The Red Army attempts to seize Grodno from a bridge over the Niemen River on the south side of the city, but the Poles repulse the attempt.
In Moscow, German Ambassador to the Soviet Union Fritz-Dietlof von der Schulenberg replies to the previous day’s telegram from Foreign Minister Joachim von Ribbentrop instructing him to inform Soviet General Secretary Josef Stalin that the German Reich will keep its agreements and obligations under the 23-Aug Nonaggression Pact with a message from Soviet Foreign Minister Vyacheslav Molotov:
“Molotov stated to me today that the Soviet Government now considered the time ripe for it, jointly with the German Government, to establish definitively the structure of the Polish area. In this regard, Molotov hinted that the original inclination entertained by the Soviet Government and Stalin personally to permit the existence of a residual Poland had given way to the inclination to partition Poland along the Pissa-Narew-Vistula-San Line. The Soviet Government wishes to commence negotiations on this matter at once, and to conduct them in Moscow, since such negotiations must be conducted on the Soviet side by persons in the highest positions of authority, who cannot leave the Soviet Union. Request telegraphic instructions.”

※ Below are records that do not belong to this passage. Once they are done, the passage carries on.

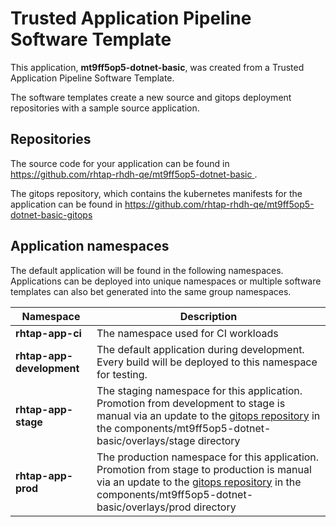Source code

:# Trusted Application Pipeline Software Template

This application, **mt9ff5op5-dotnet-basic**, was created from a Trusted Application Pipeline Software Template.

The software templates create a new source and gitops deployment repositories with a sample source application. 

## Repositories

The source code for your application can be found in [https://github.com/rhtap-rhdh-qe/mt9ff5op5-dotnet-basic ](https://github.com/rhtap-rhdh-qe/mt9ff5op5-dotnet-basic ).
 
The gitops repository, which contains the kubernetes manifests for the application can be found in 
[https://github.com/rhtap-rhdh-qe/mt9ff5op5-dotnet-basic-gitops ](https://github.com/rhtap-rhdh-qe/mt9ff5op5-dotnet-basic-gitops ) 

## Application namespaces 

The default application will be found in the following namespaces. Applications can be deployed into unique namespaces or multiple software templates can also bet generated into the same group namespaces.  

|  Namespace   |  Description   |  
| -------- | -------- |
| **rhtap-app-ci** | The namespace used for CI workloads |
| **rhtap-app-development** | The default application during development. Every build will be deployed to this namespace for testing. |
| **rhtap-app-stage** | The staging namespace for this application. Promotion from development to stage is manual via an update to the [gitops repository](https://github.com/rhtap-rhdh-qe/mt9ff5op5-dotnet-basic-gitops ) in the components/mt9ff5op5-dotnet-basic/overlays/stage directory |
| **rhtap-app-prod** | The production namespace for this application. Promotion from stage to production is manual via an update to the [gitops repository](https://github.com/rhtap-rhdh-qe/mt9ff5op5-dotnet-basic-gitops ) in the components/mt9ff5op5-dotnet-basic/overlays/prod directory |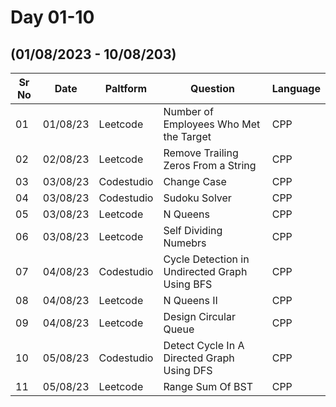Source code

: # Day 01-10
## (01/08/2023 - 10/08/203)

Sr No   |   Date     |  Paltform |              Question          | Language
--------|------------|-----------|---------------------------------|-----------
  01  |  01/08/23  | Leetcode  | Number of Employees Who Met the Target | CPP
  02  | 02/08/23 | Leetcode | Remove Trailing Zeros From a String | CPP
  03 | 03/08/23 | Codestudio | Change Case | CPP
  04 | 03/08/23 | Codestudio | Sudoku Solver | CPP
  05 | 03/08/23 | Leetcode | N Queens | CPP
  06 | 03/08/23 | Leetcode | Self Dividing Numebrs | CPP
  07 | 04/08/23 | Codestudio | Cycle Detection in Undirected Graph Using BFS | CPP
  08 | 04/08/23 | Leetcode | N Queens II | CPP
  09 | 04/08/23 | Leetcode | Design Circular Queue | CPP
  10 | 05/08/23 | Codestudio | Detect Cycle In A Directed Graph Using DFS | CPP
  11 | 05/08/23 | Leetcode | Range Sum Of BST | CPP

In other words, the Soviets and Germans are moving toward a finalization of their partition of Poland, which means its elimination as a nation.
Meanwhile in the west, despite German Reichskanzler Adolf Hitler’s triumphant entry into and defiant speech from Danzig yesterday, the British and French vow to keep fighting in spite of HItler including a tentative peace offering in his speech. They announce that they “will not permit a Hitler victory to condemn the world to slavery and to ruin all moral values and destroy liberty.”
In London, the government of Prime Minister Neville Chamberlain is beginning to come apart; the Labour Party opposition attacks the Conservative Party and the government in the House of Commons in Parliament for “failing to help Poland enough” against the invasions by Germany and the Soviet Union.
Meanwhile, the British Conservative Party government, under the leadership of Neville Chamberlain, is denounced by the Labour Party opposition, in the House of Commons, for failing to help Poland enough against the German and Soviet invaders.
The government will, however, last for another eight months.